以下の再生ボタンをクリックして、お楽しみください!
*Spotifyはスマホやパソコンで音楽を聴くことができるデジタル配信サービス。会員登録をすれば無料で視聴できます。
TAKEO UDAGAWA’S PLAY LIST >>>
① 夜が明けたら / 浅川マキ
② Lonely Woman / Ornette Coleman
③ A Love Supreme. Pt.1 Acknowledgement / John Coltrane
④ Systematic Death / CRASS
⑤ COOL FOOL / FRICTION
⑥ メシ喰うな! / INU
⑦ ロマンチスト / THE STALIN
⑧ 衝撃X / MIRRORS
⑨ Theme – Human Being / MARIA023
⑩ 共犯者 / Mr.Kite
COMMENT >>>
巫女舞・いろの音楽は、60年代までのフリージャズ、浅川マキなど日本のアングラ・フォークをバックグラウンドとして、70年代の「ウーマン・リブ運動」と「東京ロッカーズ」という二つのムーブメントの交叉点に誕生。同時期のイギリスのアナーコ・パンク共同体 CRASS にも一脈通じるものがある。

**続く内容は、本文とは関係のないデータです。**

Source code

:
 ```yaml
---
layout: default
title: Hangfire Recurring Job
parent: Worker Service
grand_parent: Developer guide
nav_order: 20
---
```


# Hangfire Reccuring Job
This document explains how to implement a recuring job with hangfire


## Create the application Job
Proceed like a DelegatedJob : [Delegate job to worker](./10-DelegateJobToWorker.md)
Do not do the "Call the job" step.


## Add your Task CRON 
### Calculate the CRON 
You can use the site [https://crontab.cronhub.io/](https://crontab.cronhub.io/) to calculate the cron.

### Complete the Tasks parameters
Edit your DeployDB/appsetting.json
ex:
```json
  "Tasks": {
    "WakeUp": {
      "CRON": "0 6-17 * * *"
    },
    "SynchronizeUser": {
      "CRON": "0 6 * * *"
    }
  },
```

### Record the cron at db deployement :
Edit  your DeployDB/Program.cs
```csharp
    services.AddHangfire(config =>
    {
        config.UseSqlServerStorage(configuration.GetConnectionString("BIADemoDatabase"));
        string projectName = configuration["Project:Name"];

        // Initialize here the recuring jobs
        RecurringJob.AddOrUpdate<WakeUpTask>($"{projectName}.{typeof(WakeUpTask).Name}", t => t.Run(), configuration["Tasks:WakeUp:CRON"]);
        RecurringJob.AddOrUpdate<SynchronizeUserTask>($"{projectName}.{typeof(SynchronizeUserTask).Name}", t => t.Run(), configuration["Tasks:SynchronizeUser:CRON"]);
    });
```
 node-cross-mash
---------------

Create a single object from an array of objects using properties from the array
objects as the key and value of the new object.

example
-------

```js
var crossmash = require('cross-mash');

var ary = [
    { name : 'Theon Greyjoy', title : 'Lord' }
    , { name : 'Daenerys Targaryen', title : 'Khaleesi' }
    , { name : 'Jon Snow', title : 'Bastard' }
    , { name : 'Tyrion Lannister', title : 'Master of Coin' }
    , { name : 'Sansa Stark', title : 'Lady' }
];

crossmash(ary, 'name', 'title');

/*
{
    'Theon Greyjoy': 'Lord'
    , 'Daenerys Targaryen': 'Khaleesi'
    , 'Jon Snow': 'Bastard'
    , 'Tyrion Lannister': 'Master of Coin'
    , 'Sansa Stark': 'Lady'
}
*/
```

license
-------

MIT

いろの音楽活動の契機となった水玉消防団(Spotify未収録)を含めて、同時期の日本のインディーズでは女性進出が著しい。セレクト曲に示されたように、同時期のジャパニーズ・バンドの音楽性は、初期衝動に満ちたパンクロックもあれば、テクノロジーとの融合によって逆説的に肉体性を浮かび上がらせるテクノ・ポップもあるなど、多様性に満ちていた。

SELECTOR >>>
宇田川岳夫 / 著書『フリンジ・カルチャー』『J・A・シーザーの世界』で、カテゴライズからはみ出した音源を多数紹介。J・A・シーザーを、日本ロックのオリジネイターの一人として再評価した。DJイベント「盤魔殿」所属。